We find the defendant’s attempt to distinguish Salvucci and Keller unpersuasive. Salvucci explicitly overruled the “automatic standing” rule of Jones v. United States (1960), 362 U.S. 257, 4 L. Ed. 2d 697, 80 S. Ct. 725. The Salvucci court noted one of the reasons the Jones court adopted the automatic standing rule was to prevent the “ ‘vice of prosecutorial self-contradiction’ i.e., where the government is allowed to assert that the defendant possessed the goods for purposes of criminal liability, while simultaneously asserting that the defendant did not possess them for the purposes of claiming the protections of the fourth amendment. (United States v.
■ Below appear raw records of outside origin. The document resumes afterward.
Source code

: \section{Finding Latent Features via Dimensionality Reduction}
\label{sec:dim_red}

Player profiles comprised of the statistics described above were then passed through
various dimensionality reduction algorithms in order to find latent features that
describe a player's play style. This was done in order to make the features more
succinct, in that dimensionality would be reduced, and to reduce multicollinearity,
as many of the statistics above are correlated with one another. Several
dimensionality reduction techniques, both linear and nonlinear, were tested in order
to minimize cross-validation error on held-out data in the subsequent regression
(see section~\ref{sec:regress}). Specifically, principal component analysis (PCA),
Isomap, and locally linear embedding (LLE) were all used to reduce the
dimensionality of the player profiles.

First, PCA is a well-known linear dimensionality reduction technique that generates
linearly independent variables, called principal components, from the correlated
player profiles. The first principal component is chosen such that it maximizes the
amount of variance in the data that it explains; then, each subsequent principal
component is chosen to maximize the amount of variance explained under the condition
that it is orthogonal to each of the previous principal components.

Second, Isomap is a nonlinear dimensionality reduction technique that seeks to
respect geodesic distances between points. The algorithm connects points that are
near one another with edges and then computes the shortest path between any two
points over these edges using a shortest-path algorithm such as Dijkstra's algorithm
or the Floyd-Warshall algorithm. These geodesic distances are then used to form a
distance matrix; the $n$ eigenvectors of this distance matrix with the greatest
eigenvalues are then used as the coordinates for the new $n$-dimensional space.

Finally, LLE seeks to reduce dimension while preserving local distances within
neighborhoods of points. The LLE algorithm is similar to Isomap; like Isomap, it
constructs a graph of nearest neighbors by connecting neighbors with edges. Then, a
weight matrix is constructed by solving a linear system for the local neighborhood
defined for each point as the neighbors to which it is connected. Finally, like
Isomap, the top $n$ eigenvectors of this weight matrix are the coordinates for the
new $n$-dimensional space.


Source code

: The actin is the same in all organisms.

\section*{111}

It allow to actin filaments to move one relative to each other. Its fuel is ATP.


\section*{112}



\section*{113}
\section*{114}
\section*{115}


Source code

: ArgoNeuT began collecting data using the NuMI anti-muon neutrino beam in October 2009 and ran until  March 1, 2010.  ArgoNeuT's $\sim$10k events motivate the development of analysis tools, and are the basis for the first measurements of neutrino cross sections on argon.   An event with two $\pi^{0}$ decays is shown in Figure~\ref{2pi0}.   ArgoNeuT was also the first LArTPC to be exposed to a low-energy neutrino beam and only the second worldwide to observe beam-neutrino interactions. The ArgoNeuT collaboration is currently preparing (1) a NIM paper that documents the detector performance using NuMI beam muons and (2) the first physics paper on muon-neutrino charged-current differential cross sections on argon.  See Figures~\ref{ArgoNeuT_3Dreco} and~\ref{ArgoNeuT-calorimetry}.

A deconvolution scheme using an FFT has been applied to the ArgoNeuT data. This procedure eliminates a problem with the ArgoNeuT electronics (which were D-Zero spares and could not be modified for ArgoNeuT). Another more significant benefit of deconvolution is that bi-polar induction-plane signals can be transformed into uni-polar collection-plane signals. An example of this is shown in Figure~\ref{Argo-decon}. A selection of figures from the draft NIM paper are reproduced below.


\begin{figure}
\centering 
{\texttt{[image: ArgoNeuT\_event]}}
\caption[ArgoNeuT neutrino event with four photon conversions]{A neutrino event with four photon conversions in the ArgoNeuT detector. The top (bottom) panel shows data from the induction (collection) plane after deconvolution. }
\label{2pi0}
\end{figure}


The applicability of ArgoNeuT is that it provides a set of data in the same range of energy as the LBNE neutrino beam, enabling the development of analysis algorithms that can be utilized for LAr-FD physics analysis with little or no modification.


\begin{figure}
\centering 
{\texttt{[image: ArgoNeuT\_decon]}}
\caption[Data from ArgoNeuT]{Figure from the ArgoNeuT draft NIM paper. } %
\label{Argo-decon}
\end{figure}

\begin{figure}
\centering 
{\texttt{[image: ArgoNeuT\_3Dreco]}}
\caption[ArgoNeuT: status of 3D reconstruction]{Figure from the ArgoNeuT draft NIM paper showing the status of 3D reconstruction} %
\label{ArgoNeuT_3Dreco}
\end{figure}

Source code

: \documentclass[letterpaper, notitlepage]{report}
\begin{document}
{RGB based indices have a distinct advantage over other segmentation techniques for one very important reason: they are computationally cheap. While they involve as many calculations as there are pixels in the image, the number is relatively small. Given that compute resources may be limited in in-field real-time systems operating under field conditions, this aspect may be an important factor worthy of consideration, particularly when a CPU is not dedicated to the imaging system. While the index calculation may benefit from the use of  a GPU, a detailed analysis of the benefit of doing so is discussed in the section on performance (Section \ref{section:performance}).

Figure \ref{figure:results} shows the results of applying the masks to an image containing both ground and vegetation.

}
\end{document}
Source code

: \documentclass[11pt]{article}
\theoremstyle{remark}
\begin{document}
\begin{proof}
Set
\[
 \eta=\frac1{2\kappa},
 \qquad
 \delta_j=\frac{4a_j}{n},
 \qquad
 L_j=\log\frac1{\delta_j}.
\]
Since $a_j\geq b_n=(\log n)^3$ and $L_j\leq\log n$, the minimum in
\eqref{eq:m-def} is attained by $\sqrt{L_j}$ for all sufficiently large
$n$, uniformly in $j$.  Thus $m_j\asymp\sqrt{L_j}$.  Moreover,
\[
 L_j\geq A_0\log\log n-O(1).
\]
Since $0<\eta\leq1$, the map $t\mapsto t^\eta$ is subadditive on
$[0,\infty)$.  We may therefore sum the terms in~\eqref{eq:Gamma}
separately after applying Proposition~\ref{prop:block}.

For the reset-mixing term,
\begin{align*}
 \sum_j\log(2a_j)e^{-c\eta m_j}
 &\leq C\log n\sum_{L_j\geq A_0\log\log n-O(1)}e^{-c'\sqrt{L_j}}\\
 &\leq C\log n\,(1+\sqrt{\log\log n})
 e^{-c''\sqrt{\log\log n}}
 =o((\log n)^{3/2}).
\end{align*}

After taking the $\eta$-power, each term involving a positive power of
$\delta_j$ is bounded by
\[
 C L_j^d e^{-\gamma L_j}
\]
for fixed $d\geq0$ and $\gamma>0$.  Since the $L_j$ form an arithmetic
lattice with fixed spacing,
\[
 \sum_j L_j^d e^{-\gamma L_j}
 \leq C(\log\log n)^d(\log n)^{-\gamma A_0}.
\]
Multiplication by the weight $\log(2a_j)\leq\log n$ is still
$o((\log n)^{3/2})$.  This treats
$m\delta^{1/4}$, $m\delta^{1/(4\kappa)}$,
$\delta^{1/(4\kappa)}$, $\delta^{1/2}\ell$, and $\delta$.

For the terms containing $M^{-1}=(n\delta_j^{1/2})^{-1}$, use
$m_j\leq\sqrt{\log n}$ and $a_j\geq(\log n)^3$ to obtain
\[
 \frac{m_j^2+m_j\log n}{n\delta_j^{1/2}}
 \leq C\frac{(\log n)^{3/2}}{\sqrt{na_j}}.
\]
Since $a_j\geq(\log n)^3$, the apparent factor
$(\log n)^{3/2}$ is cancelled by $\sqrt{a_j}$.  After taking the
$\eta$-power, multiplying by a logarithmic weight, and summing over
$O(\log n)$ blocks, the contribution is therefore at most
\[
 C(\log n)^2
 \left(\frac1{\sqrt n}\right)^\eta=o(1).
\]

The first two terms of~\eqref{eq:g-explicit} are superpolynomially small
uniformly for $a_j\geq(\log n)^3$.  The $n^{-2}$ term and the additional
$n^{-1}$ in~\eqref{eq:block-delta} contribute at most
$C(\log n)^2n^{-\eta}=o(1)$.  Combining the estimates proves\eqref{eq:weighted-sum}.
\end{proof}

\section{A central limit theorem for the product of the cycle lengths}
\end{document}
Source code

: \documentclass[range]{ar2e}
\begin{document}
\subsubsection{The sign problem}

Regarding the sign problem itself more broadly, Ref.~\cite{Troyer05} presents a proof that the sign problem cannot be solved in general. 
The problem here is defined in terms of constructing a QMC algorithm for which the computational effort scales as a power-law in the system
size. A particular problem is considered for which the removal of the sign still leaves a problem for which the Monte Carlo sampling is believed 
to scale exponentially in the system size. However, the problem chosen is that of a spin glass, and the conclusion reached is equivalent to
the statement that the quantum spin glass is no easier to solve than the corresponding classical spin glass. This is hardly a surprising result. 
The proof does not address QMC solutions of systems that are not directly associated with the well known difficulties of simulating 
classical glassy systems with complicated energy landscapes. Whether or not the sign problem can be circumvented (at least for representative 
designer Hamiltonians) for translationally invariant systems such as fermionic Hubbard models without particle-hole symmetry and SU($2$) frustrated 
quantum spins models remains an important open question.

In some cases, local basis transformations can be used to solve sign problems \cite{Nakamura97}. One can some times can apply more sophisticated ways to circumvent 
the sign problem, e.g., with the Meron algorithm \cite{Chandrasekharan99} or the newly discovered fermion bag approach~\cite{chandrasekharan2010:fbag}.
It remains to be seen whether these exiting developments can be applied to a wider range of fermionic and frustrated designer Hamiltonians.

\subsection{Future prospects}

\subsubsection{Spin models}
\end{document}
Salvucci (1980), 448 U.S. 83, 88, 65 L. Ed. 2d 619, 626, 100 S. Ct. 2547, 2551.) Salvucci explicitly declined “to use possession of a seized good as a substitute for a factual finding that the owner of the good had a legitimate expectation of privacy in the area searched.” 448 U.S. 83, 92, 65 L. Ed. 2d 619, 628, 100 S. Ct. 2547, 2553.

Salvucci emphatically rejected the assumption that possession of a seized good imports any measure of entitlement to the protection of the fourth amendment.

“[W]e must instead engage in a ‘conscientious effort to apply the Fourth Amendment’ by asking not merely whether the defendant had a possessory interest in the items seized, but whether he had an expectation of privacy in the area searched.” (448 U.S. 83, 93, 65 L. Ed. 2d 619, 629, 100 S. Ct. 2547, 2553.)

The record here not only fails to reveal that Gibson had a “legitimate expectation of privacy” in the car, but that he did not even know to whom the car belonged.

Defendant suggests in a footnote in his brief that the State waived the issue of standing because the instant case is distinguishable from People v. Keller (1982), 93 Ill. 2d 432. In Keller, the court held the State had not waived the issue of standing by raising it for the first time on appeal. The court there found it would be unfair to hold that the State, which had prevailed below when the trial court denied the defendant’s motion to suppress, had waived any reason it “might conceivably have argued” in support of the trial court’s favorable ruling. (93 Ill. 2d 432, 437.) As noted by the defendant here, a distinguishing feature is that an evidentiary hearing on the motion to suppress was held and the State did present argument in opposition to the motion. In Keller, there was neither an evidentiary hearing, nor did the State argue the motion. The court there took the motion under advisement at the beginning of the trial, and ruled on it during the next day of trial without argument from the State.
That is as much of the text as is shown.